La première étape sera pour la Présidence qui vient ; la seconde pour les législatives et , pour la suite, c’est une bataille de pilotage qui va se dérouler . Ce pilotage va être revendiqué par l’une et l’autre tête : N.Sarkozy (ou l’un de ses séïdes) dans l’approfondissement d’une ligne tactique sans complexe ; M. Le Pen dans la volonté de devenir un chef de l’opposition antisocialiste : elle a lancé son OPA sur la droite. On pourrait même imaginer que le 1er mai, elle ouvre à ses électeurs la faculté ( ou sa compréhension) qu’ils votent Sarkozy pour ménager cette possibilité de recomposition de la droite et sortir d’un vieux ghetto . A moins qu’elle ne cherche à jouer pour de plus lointaines échéances ? Qu’a-t-elle à perdre ou à gagner entre manœuvre et bras de fer avec le président sortant ? Comment peut-elle faire si elle ne veut rester stérile ? Si elle ne joue un jeu subtil, sa « bataille de France » au soir du 22 avril pourrait bien n’être qu’un chant du cygne.

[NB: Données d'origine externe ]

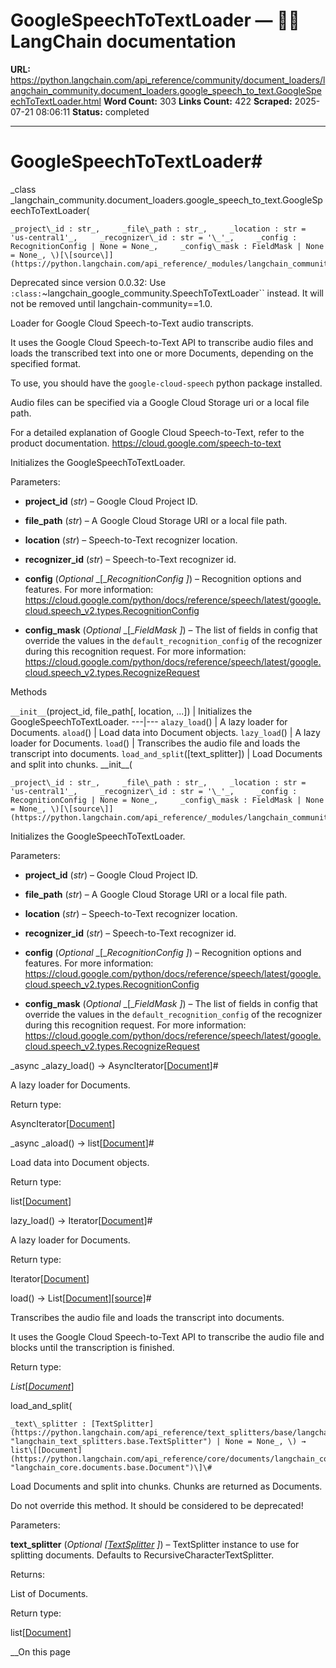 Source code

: # GoogleSpeechToTextLoader — 🦜🔗 LangChain  documentation

**URL:** https://python.langchain.com/api_reference/community/document_loaders/langchain_community.document_loaders.google_speech_to_text.GoogleSpeechToTextLoader.html
**Word Count:** 303
**Links Count:** 422
**Scraped:** 2025-07-21 08:06:11
**Status:** completed

---

# GoogleSpeechToTextLoader\#

_class _langchain\_community.document\_loaders.google\_speech\_to\_text.GoogleSpeechToTextLoader\(

    _project\_id : str_,     _file\_path : str_,     _location : str = 'us-central1'_,     _recognizer\_id : str = '\_'_,     _config : RecognitionConfig | None = None_,     _config\_mask : FieldMask | None = None_, \)[\[source\]](https://python.langchain.com/api_reference/_modules/langchain_community/document_loaders/google_speech_to_text.html#GoogleSpeechToTextLoader)\#     

Deprecated since version 0.0.32: Use `:class:`~langchain_google_community.SpeechToTextLoader`` instead. It will not be removed until langchain-community==1.0.

Loader for Google Cloud Speech-to-Text audio transcripts.

It uses the Google Cloud Speech-to-Text API to transcribe audio files and loads the transcribed text into one or more Documents, depending on the specified format.

To use, you should have the `google-cloud-speech` python package installed.

Audio files can be specified via a Google Cloud Storage uri or a local file path.

For a detailed explanation of Google Cloud Speech-to-Text, refer to the product documentation. <https://cloud.google.com/speech-to-text>

Initializes the GoogleSpeechToTextLoader.

Parameters:     

  * **project\_id** \(_str_\) – Google Cloud Project ID.

  * **file\_path** \(_str_\) – A Google Cloud Storage URI or a local file path.

  * **location** \(_str_\) – Speech-to-Text recognizer location.

  * **recognizer\_id** \(_str_\) – Speech-to-Text recognizer id.

  * **config** \(_Optional_ _\[__RecognitionConfig_ _\]_\) – Recognition options and features. For more information: <https://cloud.google.com/python/docs/reference/speech/latest/google.cloud.speech_v2.types.RecognitionConfig>

  * **config\_mask** \(_Optional_ _\[__FieldMask_ _\]_\) – The list of fields in config that override the values in the `default_recognition_config` of the recognizer during this recognition request. For more information: <https://cloud.google.com/python/docs/reference/speech/latest/google.cloud.speech_v2.types.RecognizeRequest>

Methods

`__init__`\(project\_id, file\_path\[, location, ...\]\) | Initializes the GoogleSpeechToTextLoader.   ---|---   `alazy_load`\(\) | A lazy loader for Documents.   `aload`\(\) | Load data into Document objects.   `lazy_load`\(\) | A lazy loader for Documents.   `load`\(\) | Transcribes the audio file and loads the transcript into documents.   `load_and_split`\(\[text\_splitter\]\) | Load Documents and split into chunks.      \_\_init\_\_\(

    _project\_id : str_,     _file\_path : str_,     _location : str = 'us-central1'_,     _recognizer\_id : str = '\_'_,     _config : RecognitionConfig | None = None_,     _config\_mask : FieldMask | None = None_, \)[\[source\]](https://python.langchain.com/api_reference/_modules/langchain_community/document_loaders/google_speech_to_text.html#GoogleSpeechToTextLoader.__init__)\#     

Initializes the GoogleSpeechToTextLoader.

Parameters:     

  * **project\_id** \(_str_\) – Google Cloud Project ID.

  * **file\_path** \(_str_\) – A Google Cloud Storage URI or a local file path.

  * **location** \(_str_\) – Speech-to-Text recognizer location.

  * **recognizer\_id** \(_str_\) – Speech-to-Text recognizer id.

  * **config** \(_Optional_ _\[__RecognitionConfig_ _\]_\) – Recognition options and features. For more information: <https://cloud.google.com/python/docs/reference/speech/latest/google.cloud.speech_v2.types.RecognitionConfig>

  * **config\_mask** \(_Optional_ _\[__FieldMask_ _\]_\) – The list of fields in config that override the values in the `default_recognition_config` of the recognizer during this recognition request. For more information: <https://cloud.google.com/python/docs/reference/speech/latest/google.cloud.speech_v2.types.RecognizeRequest>

_async _alazy\_load\(\) → AsyncIterator\[[Document](https://python.langchain.com/api_reference/core/documents/langchain_core.documents.base.Document.html#langchain_core.documents.base.Document "langchain_core.documents.base.Document")\]\#     

A lazy loader for Documents.

Return type:     

AsyncIterator\[[Document](https://python.langchain.com/api_reference/core/documents/langchain_core.documents.base.Document.html#langchain_core.documents.base.Document "langchain_core.documents.base.Document")\]

_async _aload\(\) → list\[[Document](https://python.langchain.com/api_reference/core/documents/langchain_core.documents.base.Document.html#langchain_core.documents.base.Document "langchain_core.documents.base.Document")\]\#     

Load data into Document objects.

Return type:     

list\[[Document](https://python.langchain.com/api_reference/core/documents/langchain_core.documents.base.Document.html#langchain_core.documents.base.Document "langchain_core.documents.base.Document")\]

lazy\_load\(\) → Iterator\[[Document](https://python.langchain.com/api_reference/core/documents/langchain_core.documents.base.Document.html#langchain_core.documents.base.Document "langchain_core.documents.base.Document")\]\#     

A lazy loader for Documents.

Return type:     

Iterator\[[Document](https://python.langchain.com/api_reference/core/documents/langchain_core.documents.base.Document.html#langchain_core.documents.base.Document "langchain_core.documents.base.Document")\]

load\(\) → List\[[Document](https://python.langchain.com/api_reference/core/documents/langchain_core.documents.base.Document.html#langchain_core.documents.base.Document "langchain_core.documents.base.Document")\][\[source\]](https://python.langchain.com/api_reference/_modules/langchain_community/document_loaders/google_speech_to_text.html#GoogleSpeechToTextLoader.load)\#     

Transcribes the audio file and loads the transcript into documents.

It uses the Google Cloud Speech-to-Text API to transcribe the audio file and blocks until the transcription is finished.

Return type:     

_List_\[[_Document_](https://python.langchain.com/api_reference/core/documents/langchain_core.documents.base.Document.html#langchain_core.documents.base.Document "langchain_core.documents.base.Document")\]

load\_and\_split\(

    _text\_splitter : [TextSplitter](https://python.langchain.com/api_reference/text_splitters/base/langchain_text_splitters.base.TextSplitter.html#langchain_text_splitters.base.TextSplitter "langchain_text_splitters.base.TextSplitter") | None = None_, \) → list\[[Document](https://python.langchain.com/api_reference/core/documents/langchain_core.documents.base.Document.html#langchain_core.documents.base.Document "langchain_core.documents.base.Document")\]\#     

Load Documents and split into chunks. Chunks are returned as Documents.

Do not override this method. It should be considered to be deprecated\!

Parameters:     

**text\_splitter** \(_Optional_ _\[_[_TextSplitter_](https://python.langchain.com/api_reference/text_splitters/base/langchain_text_splitters.base.TextSplitter.html#langchain_text_splitters.base.TextSplitter "langchain_text_splitters.base.TextSplitter") _\]_\) – TextSplitter instance to use for splitting documents. Defaults to RecursiveCharacterTextSplitter.

Returns:     

List of Documents.

Return type:     

list\[[Document](https://python.langchain.com/api_reference/core/documents/langchain_core.documents.base.Document.html#langchain_core.documents.base.Document "langchain_core.documents.base.Document")\]

__On this page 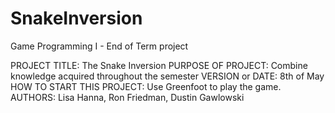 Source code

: # SnakeInversion
Game Programming I - End of Term project

PROJECT TITLE: The Snake Inversion
PURPOSE OF PROJECT: Combine knowledge acquired throughout the semester
VERSION or DATE: 8th of May
HOW TO START THIS PROJECT: Use Greenfoot to play the game.
AUTHORS: Lisa Hanna, Ron Friedman, Dustin Gawlowski
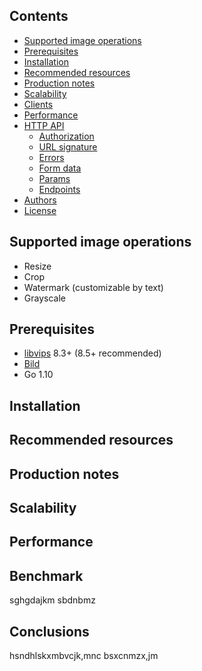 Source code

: ## Contents

- [Supported image operations](#supported-image-operations)
- [Prerequisites](#prerequisites)
- [Installation](#installation)
- [Recommended resources](#recommended-resources)
- [Production notes](#production-notes)
- [Scalability](#scalability)
- [Clients](#clients)
- [Performance](#performance)
- [HTTP API](#http-api)
  - [Authorization](#authorization)
  - [URL signature](#url-signature)
  - [Errors](#errors)
  - [Form data](#form-data)
  - [Params](#params)
  - [Endpoints](#get-)
- [Authors](#authors)
- [License](#license)

## Supported image operations

- Resize
- Crop
- Watermark (customizable by text)
- Grayscale


## Prerequisites

- [libvips](https://github.com/jcupitt/libvips) 8.3+ (8.5+ recommended)
- [Bild](http://github.com/anthonynsimon/bild)
- Go 1.10

## Installation



## Recommended resources



## Production notes



## Scalability



## Performance


## Benchmark
sghgdajkm sbdnbmz


## Conclusions
hsndhlskxmbvcjk,mnc bsxcnmzx,jm
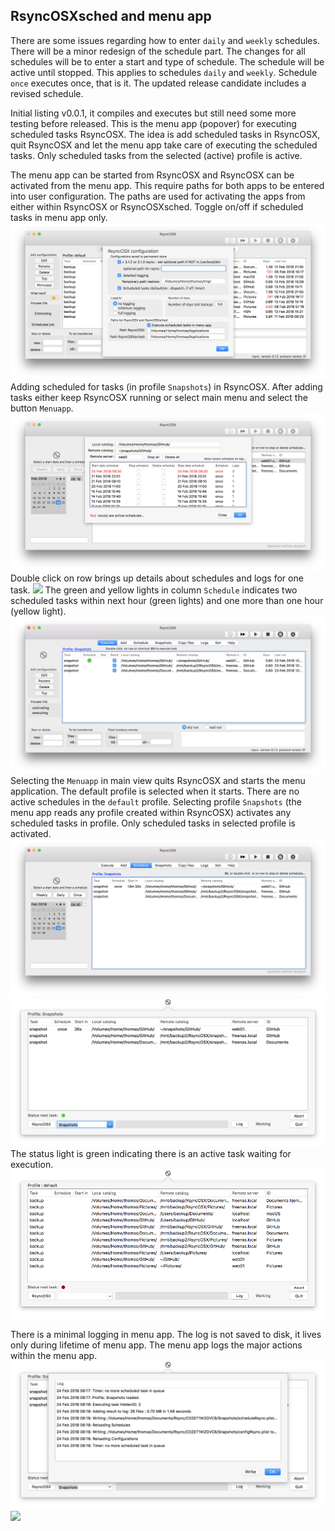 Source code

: ## RsyncOSXsched and menu app

There are some issues regarding how to enter `daily` and `weekly` schedules.  There will be a minor redesign of the schedule part. The changes for all schedules will be to enter a start and type of schedule. The schedule will be active until stopped. This applies to schedules `daily` and `weekly`. Schedule `once` executes once, that is it. The updated release candidate includes a revised schedule.

Initial listing v0.0.1, it compiles and executes but still need some more testing before released. This is the menu app (popover) for executing scheduled tasks RsyncOSX. The idea is add scheduled tasks in RsyncOSX, quit RsyncOSX and let the menu app take care of executing the scheduled tasks. Only scheduled tasks from the selected (active) profile is active.

The menu app can be started from RsyncOSX and RsyncOSX can be activated from the menu app. This require paths for both apps to be entered into user configuration.  The paths are used for activating the apps from either within RsyncOSX or RsyncOSXsched. Toggle on/off if scheduled tasks in menu app only.
![](screenshots/master/menuapp/sched0.png)
Adding scheduled for tasks (in profile `Snapshots`) in RsyncOSX. After adding tasks either keep RsyncOSX running or select main menu and select the button `Menuapp`.
![](screenshots/master/menuapp/sched1.png)
Double click on row brings up details about schedules and logs for one task.
![](screenshots/master/menuapp/sched3.png)
The green and yellow lights in column `Schedule` indicates two scheduled tasks within next hour (green lights) and one more than one hour (yellow light).
![](screenshots/master/menuapp/sched2.png)
Selecting the `Menuapp` in main view quits RsyncOSX and starts the menu application. The default profile is selected when it starts. There are no active schedules in the `default` profile. Selecting profile `Snapshots` (the menu app reads any profile created within RsyncOSX) activates any scheduled tasks in profile. Only scheduled tasks in selected profile is activated.
![](screenshots/master/menuapp/sched4.png)
![](screenshots/master/menuapp/sched5.png)
The status light is green indicating there is an active task waiting for execution.
![](screenshots/master/menuapp/sched6.png)

There is a minimal logging in menu app. The log is not saved to disk, it lives only during lifetime of menu app. The menu app logs the major actions within the menu app.
![](screenshots/master/menuapp/log1.png)
![](screenshots/master/menuapp/log2.png)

Le combat prioritaire aujourd’hui - comme Jean-Luc Mélenchon l’avait bien senti - est donc essentiellement de faire barrage à la montée d’une force globale de la nouvelle droite. La droite traditionnelle française que nous avons pu comme citoyens critiquer dans certaines de ses politiques en même temps que, en tant que fonctionnaires, nous n’avons pas eu de cas de conscience à la servir, cette droite traditionnelle (avec Pompidou, Giscard, Chirac et même Juppé et d’autres aux affaires aujourd’hui ) a porté l’honneur et a eu la raison de n’avoir jamais transigé avec un Front National dont les attractivités actuelles restent tout à fait enracinées dans le terreau des ignominies passées ( la collaboration, l’antisémitisme, les racismes, le colonialisme répressif). Mais il faut bien comprendre que de ces passés, les exclus, les invisibles, les victimes sociales d’aujourd’hui se moquent plutôt et que ce ne sont pas ces vieux thèmes qui feront le barrage. Celui-ci ne peut venir que d’un Front Républicain. Sinon, demain les droites globalement majoritaires dans le pays peuvent l’emporter. Cette probabilité ne peut être écartée que si la candidature de François Hollande sait répondre aussi à la colère qui nourrit des citoyens respectables ayant voté à l’extrême droite. On ne demande pas au candidat socialiste et humaniste de les suivre dans leurs réactions épidermiques à l’encontre des immigrés, mais on demande au candidat socialiste de savoir – comme va d’ailleurs le faire son rival – répondre à leurs attentes et à leurs inquiétudes en ce qui concerne l’euromondialisation.Il faut qu’il sache leur dire à ces électeurs frontistes comme à bien des électeurs de gauche , avec son lieutenant Montebourg et avec le soutien d’un Jean-Luc Mélenchon qui a réfléchi et qui a déminé en ce sens qu’il saura défendre leurs emplois contre les ravages de l’ouverture commerciale à tous les produits des pays à bas prix de revient, et défendre leurs revenus, leurs services publics et sociaux et leur niveau de vie contre la dictature monétaire de la banque centrale européenne. S’il ne sait pas franchir ces deux pas il est menacé, et la République avec lui.